The breakfast ads were particularly delightful because they were directed at us kids, and they spoke to us in ways our teachers and pastors did not. These ads came on during kid-show time. They took us and our tastes seriously. It was part of growing up, and I’ve never known anyone to remember those days in any way but fondly.
But thanks to a conspiracy of health Nazis (this is a particularly apt phrase since the Nazis were pioneers in the art of badgering people over health issues), public interest law firms, and government officials, the days of kid-directed advertising for many products is coming to an end. To those who see conspiracy in every commercial, ads directed toward kids are seen as exploitative and evil, child abuse at the hands of the merchant class.
And you thought they were only trying to sell you a delicious breakfast!
Kellogg’s has announced that it is caving in to pressure and that the company will end its kid ads for all products that don’t meet special nutrition guidelines. Even more egregiously, it will stop branding toys and licensing characters for spinoffs. No more creating cult figures out of Snap, Crackle, ‘n Pop and the like!
So instead of Tony the Tiger, kids can now look forward to ads for muesli and dried bananas, touted by some tree hugger in a bike helmet.
Let me tell you: kids aren’t stupid. These days, they are particularly sophisticated about recognizing ads for bogus health food as versus what they really want.
Such changes are invariably described as voluntary, even by the company that wants to be seen as health conscious. And if they truly were voluntary, who could object? If the market has changed, companies must change with it. That’s the specialty of business enterprise.
But the fact is that most of these shifts are not voluntary. They are forced by the government, albeit through the intermediary of the courts and special interest groups who use the courts to shape society to their liking.

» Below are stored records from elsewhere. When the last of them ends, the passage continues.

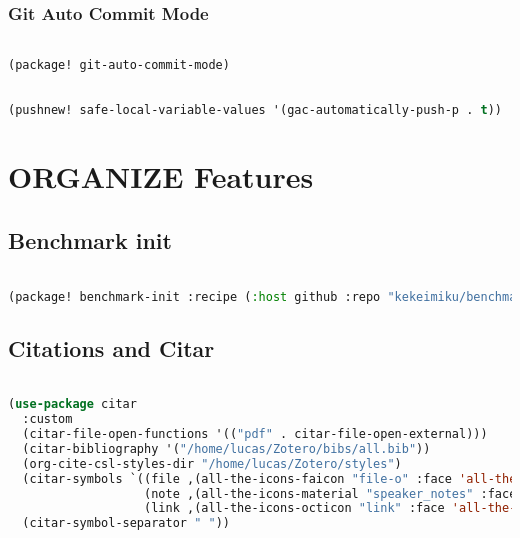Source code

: \documentclass[11pt]{article}
\begin{document}
\subsubsection{Git Auto Commit Mode}
\label{sec:git-auto-commit-mode}
\begin{lstlisting}[language=Lisp]%! Someone please complete this list for me

(package! git-auto-commit-mode)
\end{lstlisting}

\begin{lstlisting}[language=Lisp]%! Someone please complete this list for me

(pushnew! safe-local-variable-values '(gac-automatically-push-p . t))
\end{lstlisting}



\section{ORGANIZE Features}
\label{sec:organize-features}


\subsection{Benchmark init}
\label{sec:benchmark-init}
\begin{lstlisting}[language=Lisp]%! Someone please complete this list for me

(package! benchmark-init :recipe (:host github :repo "kekeimiku/benchmark-init-el"))
\end{lstlisting}

\subsection{Citations and Citar}
\label{sec:citations-and-citar}
\begin{lstlisting}[language=Lisp]%! Someone please complete this list for me

(use-package citar
  :custom
  (citar-file-open-functions '(("pdf" . citar-file-open-external)))
  (citar-bibliography '("/home/lucas/Zotero/bibs/all.bib"))
  (org-cite-csl-styles-dir "/home/lucas/Zotero/styles")
  (citar-symbols `((file ,(all-the-icons-faicon "file-o" :face 'all-the-icons-green :v-adjust -0.1) . " ")
                   (note ,(all-the-icons-material "speaker_notes" :face 'all-the-icons-blue :v-adjust -0.3) . " ")
                   (link ,(all-the-icons-octicon "link" :face 'all-the-icons-orange :v-adjust 0.01) . " ")))
  (citar-symbol-separator " "))
\end{lstlisting}
\end{document}
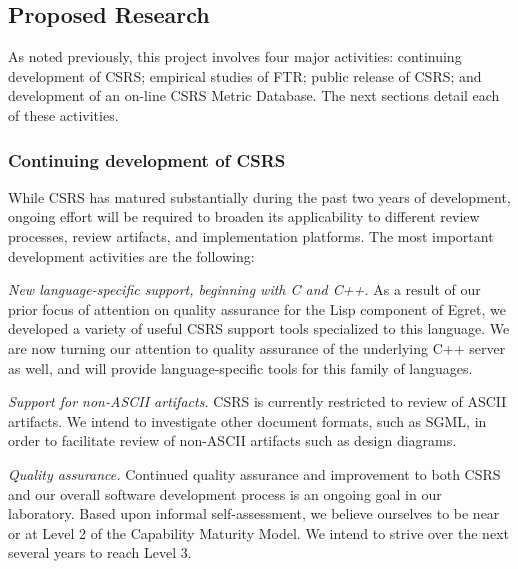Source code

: 
\subsection{Proposed Research}
\label{sec:proposed-research}

As noted previously, this project involves four major activities:
continuing development of CSRS; empirical studies of FTR; public release of
CSRS; and development of an on-line CSRS Metric Database.  The next sections
detail each of these activities.

\subsubsection{Continuing development of CSRS}

While CSRS has matured substantially during the past two years of
development, ongoing effort will be required to broaden its applicability
to different review processes, review artifacts, and implementation
platforms.  The most important development activities are the following:

\begin{itemizenoindent}
\item {\em New language-specific support, beginning with C and C++.} As a
  result of our prior focus of attention on quality assurance for the Lisp
  component of Egret, we developed a variety of useful CSRS support tools
  specialized to this language. We are now turning our attention to quality
  assurance of the underlying C++ server as well, and will provide
  language-specific tools for this family of languages.  

  \item {\em Support for non-ASCII artifacts.}  CSRS is currently
  restricted to review of ASCII artifacts.  We intend to investigate other
  document formats, such as SGML, in order to facilitate review of
  non-ASCII artifacts such as design diagrams.  
  
\item {\em Quality assurance.} Continued quality assurance and
  improvement to both CSRS and our overall software development process is
  an ongoing goal in our laboratory.  Based upon informal self-assessment,
  we believe ourselves to be near or at Level 2 of the Capability Maturity
  Model. We intend to strive over the next several years to reach Level 3.

\end{itemizenoindent}

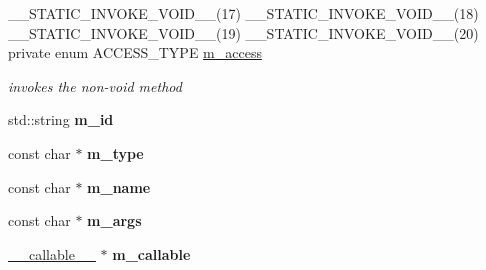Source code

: \begin{DoxyCompactItemize}
\+\_\+\+\_\+\+S\+T\+A\+T\+I\+C\+\_\+\+I\+N\+V\+O\+K\+E\+\_\+\+V\+O\+I\+D\+\_\+\+\_\+(17) \+\_\+\+\_\+\+S\+T\+A\+T\+I\+C\+\_\+\+I\+N\+V\+O\+K\+E\+\_\+\+V\+O\+I\+D\+\_\+\+\_\+(18) \+\_\+\+\_\+\+S\+T\+A\+T\+I\+C\+\_\+\+I\+N\+V\+O\+K\+E\+\_\+\+V\+O\+I\+D\+\_\+\+\_\+(19) \+\_\+\+\_\+\+S\+T\+A\+T\+I\+C\+\_\+\+I\+N\+V\+O\+K\+E\+\_\+\+V\+O\+I\+D\+\_\+\+\_\+(20) private enum A\+C\+C\+E\+S\+S\+\_\+\+T\+Y\+PE \hyperlink{classagm_1_1reflection_1_1_static_method_desc_a46a4d3df915ea90ecd506d614e6f94bf}{m\+\_\+access}
\begin{DoxyCompactList}\small\item\em invokes the non-\/void method \end{DoxyCompactList}\item 
std\+::string {\bfseries m\+\_\+id}\hypertarget{classagm_1_1reflection_1_1_static_method_desc_a588ca5ad131d34086fec9516996484e3}{}\label{classagm_1_1reflection_1_1_static_method_desc_a588ca5ad131d34086fec9516996484e3}

\item 
const char $\ast$ {\bfseries m\+\_\+type}\hypertarget{classagm_1_1reflection_1_1_static_method_desc_a544c4da1ac4a6069f60d31604d74e6f0}{}\label{classagm_1_1reflection_1_1_static_method_desc_a544c4da1ac4a6069f60d31604d74e6f0}

\item 
const char $\ast$ {\bfseries m\+\_\+name}\hypertarget{classagm_1_1reflection_1_1_static_method_desc_a13b3f8cd22bd70777127942fcbc81da2}{}\label{classagm_1_1reflection_1_1_static_method_desc_a13b3f8cd22bd70777127942fcbc81da2}

\item 
const char $\ast$ {\bfseries m\+\_\+args}\hypertarget{classagm_1_1reflection_1_1_static_method_desc_a68291614bc4066533d071053c6fddcf7}{}\label{classagm_1_1reflection_1_1_static_method_desc_a68291614bc4066533d071053c6fddcf7}

\item 
\hyperlink{structagm_1_1reflection_1_1____callable____}{\+\_\+\+\_\+callable\+\_\+\+\_\+} $\ast$ {\bfseries m\+\_\+callable}\hypertarget{classagm_1_1reflection_1_1_static_method_desc_aa567460a593ccb7a85fc810149fab7d0}{}\label{classagm_1_1reflection_1_1_static_method_desc_aa567460a593ccb7a85fc810149fab7d0}

\end{DoxyCompactItemize}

What happened was that Kellogg and Viacom were threatened with lawsuits by the Center for Science in the Public Interest and a ghastly outfit called the Campaign for Commercial-Free Childhood. Essentially, the company didn’t want to face a continued PR-meltdown, massive attorney fees, and a possible court loss in light of ridiculous statutes and precedents, so it caved.
This is only the latest sell-out to government. McDonald’s, General Mills, and Kraft have all agreed to adhere to some sort of federally approved health standard in their advertising.
So what else does this Childhood Campaign group want? According to their website, they “support the rights of children to grow up — and the rights of parents to raise them — without being undermined by rampant consumerism.” But what is that? Well, it turns out to mean essentially any capitalist act.
For example, the group is now railing against Coca-Cola because of a special promotion that will put codes for free ring tones and other neat things inside Sprite bottle tops. So you buy a Sprite and text the code from your cell phone and get something fun. Sounds great? No, no, no: this is thoroughly evil!
You see, this is only one of a million evil acts by “egregious corporate offenders,” according to their amazing new moral code, which says that anything marketed to children is an offense against all decency. And children, in this case, are not 3–5-year-olds, but teens and even college kids.
When are you old enough to handle a marketing campaign? When and where is it truly okay to say to someone: you will like my product? We can’t but have a deep suspicion that it is not the corporate world that is using kids, but rather these groups that are putting children up front as archetypes in an overall anti-capitalist campaign against any and all of commercial society. In other words, precisely who is exploiting kids here?
After all, the only true way to protect kids against ads is to ban them altogether. Our grocery stores should look like they did in the old Soviet Union, with brown boxes called names like “soap” and “cereal.” And as every good socialist knows, the best way to get rid of advertising is to get rid of competition and the need to market anything in the first place.
What a drab and dreary world it would be, not only for kids but for adults too! Who would conjure up such a vision and imagine it to be a good society? Well, the group credits its founding to a conference of academics and policy officials held at Harvard — the would-be central planners of our age.